Encore un bouquin qui a d’abord cherché sa voix/voie sur mon pense-bête, à partir de quelques fragments mis en ligne. Pour s’en tenir au mode d’emploi, ça tient en un petit paragraphe, placé au début de l’ouvrage : «Tous les pourcentages cités dans ce livre sont authentiques, aucun n’est de pure imagination, même si leurs sources n’apparaissent nulle part. Des années durant, j’en ai noté des centaines dans un carnet, à tout hasard, sans trop savoir qu’en faire, sinon reparcourir avec perplexité ce vertigineux inventaire. Difficile de rompre la glace du monstre statistique, d’échapper à ses ordres de grandeur qui prétendent tout recenser de nos faits et gestes, quantifier nos opinions, mettre en coupe réglée nos vies matérielles. Sous emprise comptable, chacun se sent casé d’office, sondé de bas en haut, profilé sinon déchiffré. Et comme, par définition, l’objectivité fractionnelle manque cruellement d’équivoques, d’écarts atypiques, d’utopies discordantes, on a du mal à y reconnaître la trame irrégulière du vivant.

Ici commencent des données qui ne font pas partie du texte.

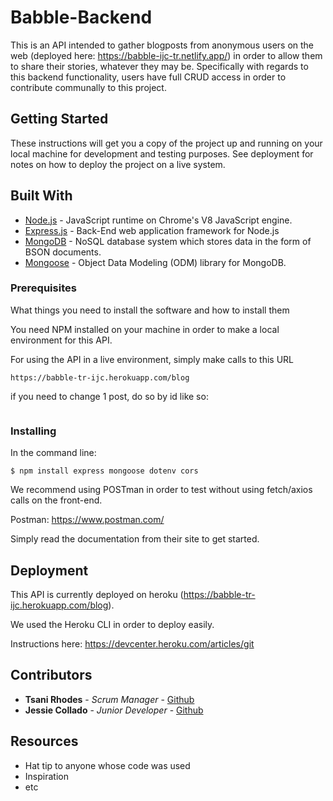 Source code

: # Babble-Backend

This is an API intended to gather blogposts from anonymous users on the web (deployed here: https://babble-ijc-tr.netlify.app/) in order to allow them to share their stories, whatever they may be. Specifically with regards to this backend functionality, users have full CRUD access in order to contribute communally to this project.

## Getting Started

These instructions will get you a copy of the project up and running on your local machine for development and testing purposes. See deployment for notes on how to deploy the project on a live system.
## Built With
* [Node.js](https://nodejs.org/en/) - JavaScript runtime on Chrome's V8 JavaScript engine.
* [Express.js](https://expressjs.com/) - Back-End web application framework for Node.js
* [MongoDB](https://www.mongodb.com/) - NoSQL database system which stores data in the form of BSON documents.
* [Mongoose](https://mongoosejs.com/) - Object Data Modeling (ODM) library for MongoDB.

### Prerequisites

What things you need to install the software and how to install them

You need NPM installed on your machine in order to make a local environment for this API. 

For using the API in a live environment, simply make calls to this URL
```
https://babble-tr-ijc.herokuapp.com/blog
```

if you need to change 1 post, do so by id like so:

```https://babble-tr-ijc.herokuapp.com/blog/<id>
```

### Installing

In the command line:

```
$ npm install express mongoose dotenv cors
```

We recommend using POSTman in order to test without using fetch/axios calls on the front-end. 

Postman: https://www.postman.com/

Simply read the documentation from their site to get started.

## Deployment

This API is currently deployed on heroku (https://babble-tr-ijc.herokuapp.com/blog).

We used the Heroku CLI in order to deploy easily.

Instructions here: https://devcenter.heroku.com/articles/git


## Contributors

* **Tsani Rhodes** - *Scrum Manager* - [Github](https://github.com/tsucodes)
* **Jessie Collado** - *Junior Developer* - [Github](https://github.com/I-J-C)

## Resources

* Hat tip to anyone whose code was used
* Inspiration
* etc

Rien que des chiffres et des non-êtres… mais alors comment nous soustraire au grand dénombrement ? Sans souci d’exhaustivité, j’ai passé ces données brutes au tamis de quelques rêveries interprétatives, pour traquer leurs failles implicites, les confronter à d’autres cas de figure – ces exceptions qui souvent infirment la règle –, en me défiant des fausses évidences, quitte à leur préférer certaines marges d’erreur.»
Pour aller lire des extraits, avoir un aperçu de la critique et mater quelques photos XXL, c’est sur une page du site ici même.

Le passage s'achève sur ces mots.